As the display devices, there are a liquid crystal display device, a plasma display device, an organic electroluminescent display device, a field emission display device, an electronic paper display device, etc.
Among the display devices, the electronic paper display device refers to a liquid crystal display device for providing a user a thin and flexible feeling like paper, in which charged particles are moved and rotated by applying a voltage to upper and lower substrates. The electronic paper display device is being spotlighted since it can provide a clear image with less driving power for a long time when compared with other display device.
The electronic paper display device uses an electrophoresis principle by which a conductive material has kinetic energy by receiving an electromagnetic field. More concretely, charged particles float in a certain space between two substrates that are flexible and thin, and each polarity of the charged particles is changed thereby to arrange the charged particles in a certain direction.

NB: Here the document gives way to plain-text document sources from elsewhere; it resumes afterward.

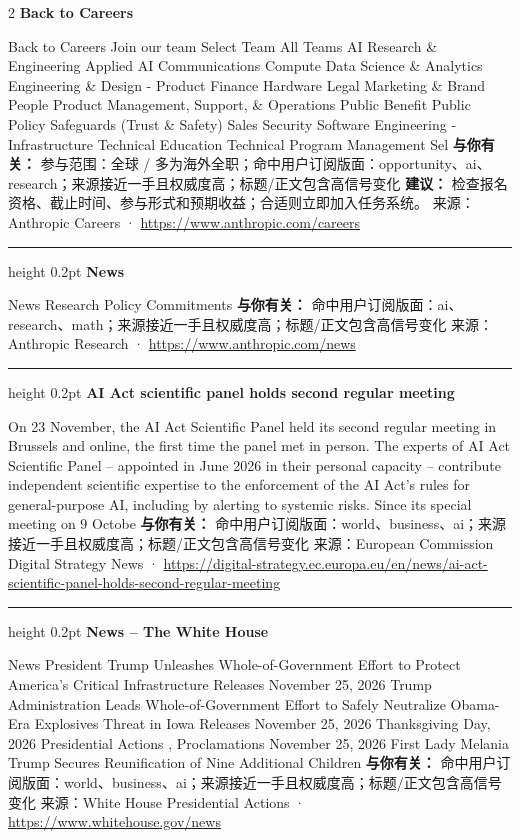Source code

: \documentclass[10.5pt]{ctexart}
\begin{document}
\begin{multicols}{2}
{\large\bfseries Back to Careers}\par
Back to Careers Join our team Select Team All Teams AI Research \& Engineering Applied AI Communications Compute Data Science \& Analytics Engineering \& Design - Product Finance Hardware Legal Marketing \& Brand People Product Management, Support, \& Operations Public Benefit Public Policy Safeguards (Trust \& Safety) Sales Security Software Engineering - Infrastructure Technical Education Technical Program Management Sel
\textbf{与你有关：} 参与范围：全球 / 多为海外全职；命中用户订阅版面：opportunity、ai、research；来源接近一手且权威度高；标题/正文包含高信号变化
\textbf{建议：} 检查报名资格、截止时间、参与形式和预期收益；合适则立即加入任务系统。
{\footnotesize\color{ormuted} 来源：Anthropic Careers · \url{https://www.anthropic.com/careers}}
\vspace{2mm}
\hrule height 0.2pt
\vspace{2mm}
{\large\bfseries News}\par
News Research Policy Commitments
\textbf{与你有关：} 命中用户订阅版面：ai、research、math；来源接近一手且权威度高；标题/正文包含高信号变化
{\footnotesize\color{ormuted} 来源：Anthropic Research · \url{https://www.anthropic.com/news}}
\vspace{2mm}
\hrule height 0.2pt
\vspace{2mm}
{\large\bfseries AI Act scientific panel holds second regular meeting}\par
On 23 November, the AI Act Scientific Panel held its second regular meeting in Brussels and online, the first time the panel met in person. The experts of AI Act Scientific Panel – appointed in June 2026 in their personal capacity – contribute independent scientific expertise to the enforcement of the AI Act's rules for general-purpose AI, including by alerting to systemic risks. Since its special meeting on 9 Octobe
\textbf{与你有关：} 命中用户订阅版面：world、business、ai；来源接近一手且权威度高；标题/正文包含高信号变化
{\footnotesize\color{ormuted} 来源：European Commission Digital Strategy News · \url{https://digital-strategy.ec.europa.eu/en/news/ai-act-scientific-panel-holds-second-regular-meeting}}
\vspace{2mm}
\hrule height 0.2pt
\vspace{2mm}
{\large\bfseries News – The White House}\par
News President Trump Unleashes Whole-of-Government Effort to Protect America’s Critical Infrastructure Releases November 25, 2026 Trump Administration Leads Whole-of-Government Effort to Safely Neutralize Obama-Era Explosives Threat in Iowa Releases November 25, 2026 Thanksgiving Day, 2026 Presidential Actions , Proclamations November 25, 2026 First Lady Melania Trump Secures Reunification of Nine Additional Children
\textbf{与你有关：} 命中用户订阅版面：world、business、ai；来源接近一手且权威度高；标题/正文包含高信号变化
{\footnotesize\color{ormuted} 来源：White House Presidential Actions · \url{https://www.whitehouse.gov/news}}
\end{multicols}
\end{document}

Fluid having the same density as the charged particles is filled in the space where the charged particles float, that is, inside a pixel. Accordingly, the charged particles electrophoresed in a certain direction by the polarity change thereof are scarcely influenced by gravity. Therefore, the charged particles electrophoresed in a certain direction are maintained as it is even if power is cut off. That is, an image displayed on a display device is maintained by a memory effect, thereby obtaining a similar effect to an effect that ink is printed on a paper. The displayed image is maintained for a long time unless it is reset by a controller, so that it has a low consumption power and can be utilized as a portable display device.
The conventional electronic paper display device is shown in FIG. 1.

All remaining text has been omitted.